Numa viagem para a Nova Inglaterra, ele se depara com uma situação peculiar, material que pode render uma boa matéria sensacionalista, algo pequeno que vai ganhando proporções cada vez maiores e se tornando uma polêmica global. Certo dia, enquanto voltava de uma investigação pela estrada, rumo ao hotel onde se encontra hospedado, ele se depara com uma jovem aparentemente perdida. Desfocado no volante, ele quase a atropela. Não demora a descobrir que ela é Alice (Cricket Brown), uma menina surda, sensível e órfã, figura que nunca expressou uma palavra sequer, por também ser muda, mas que naquela misteriosa noite, parecia falar com alguém ou algo. Levada após um desmaio, a garota começa a falar do nada, deixando todos que gravitam em torno de seu cotidiano boquiabertos. Em seu relato, Alice afirma que recebeu uma visita da Virgem Maria, entidade estimada no catolicismo. Não demora, a jovem começa a operar milagres e caberá ao jornalista desvendar os segredos por detrás dos acontecimentos que começam a demonstrar um lado indesejável, com mortes inesperadas e outros inconvenientes.

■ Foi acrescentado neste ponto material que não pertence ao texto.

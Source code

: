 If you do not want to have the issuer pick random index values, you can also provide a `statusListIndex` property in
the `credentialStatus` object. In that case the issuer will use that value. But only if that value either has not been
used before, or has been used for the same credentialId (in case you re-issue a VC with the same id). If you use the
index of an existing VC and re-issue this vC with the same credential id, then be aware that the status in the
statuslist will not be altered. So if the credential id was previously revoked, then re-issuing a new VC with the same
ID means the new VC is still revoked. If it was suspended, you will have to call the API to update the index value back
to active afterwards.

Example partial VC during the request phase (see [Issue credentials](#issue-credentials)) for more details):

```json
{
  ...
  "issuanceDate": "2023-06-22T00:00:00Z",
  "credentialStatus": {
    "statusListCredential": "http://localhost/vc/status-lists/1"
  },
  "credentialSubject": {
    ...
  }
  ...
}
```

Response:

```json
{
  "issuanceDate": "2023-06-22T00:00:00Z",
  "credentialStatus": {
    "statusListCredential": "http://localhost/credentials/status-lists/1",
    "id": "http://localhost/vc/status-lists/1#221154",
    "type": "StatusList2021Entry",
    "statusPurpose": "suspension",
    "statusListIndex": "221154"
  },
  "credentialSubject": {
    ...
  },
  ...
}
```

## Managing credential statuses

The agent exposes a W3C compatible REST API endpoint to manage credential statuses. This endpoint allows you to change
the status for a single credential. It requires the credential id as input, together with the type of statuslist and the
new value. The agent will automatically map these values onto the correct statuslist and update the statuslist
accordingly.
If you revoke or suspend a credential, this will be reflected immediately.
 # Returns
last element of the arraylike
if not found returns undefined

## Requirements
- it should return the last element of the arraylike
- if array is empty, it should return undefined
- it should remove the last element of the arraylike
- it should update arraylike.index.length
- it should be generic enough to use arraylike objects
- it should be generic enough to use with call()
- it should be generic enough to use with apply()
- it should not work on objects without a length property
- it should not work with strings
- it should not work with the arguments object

O que estará por detrás da visão de Alice? Será que a entidade que se apossa da garota para operar milagres na verdade é uma presença maligna? São esses os questionamentos preambulares, respondidos logo de cara neste filme com cenas de ação pouco intensas, diálogos esquemáticos, desenvolvimento de vários clichês do gênero e abordagem crítica sobre a Igreja Católica, instituição que aqui, tal como na maioria dos filmes do tipo, é apresentada como um território de corrupção e outros comportamentos questionáveis. Assim, ao longo de seus 99 minutos, Rogai Por Nós traz os habituais objetos sagrados em simbiose com traços do profano, com a imagem da santa que chora sangue, as cruzes em chamas, os padres corrompidos ou com falhas de conduta e o infame excesso de jumpscare. Construídos pelo design de produção de Felicity Abbott, os espaços contemplados pelos elementos mencionados ganham a iluminação da direção de fotografia de Craig Wrobleski, setor que se destaca neste ponto, mas se apresenta com muita pouca ousadia, sendo incapaz de salvar as falhas dramáticas com um festival de imagens estonteantes para nos compensar. Com subaproveitamento do design de som de Kassi Asgar, a produção também apresenta uma trilha sonora pouco inspirada de Joseph Bishara.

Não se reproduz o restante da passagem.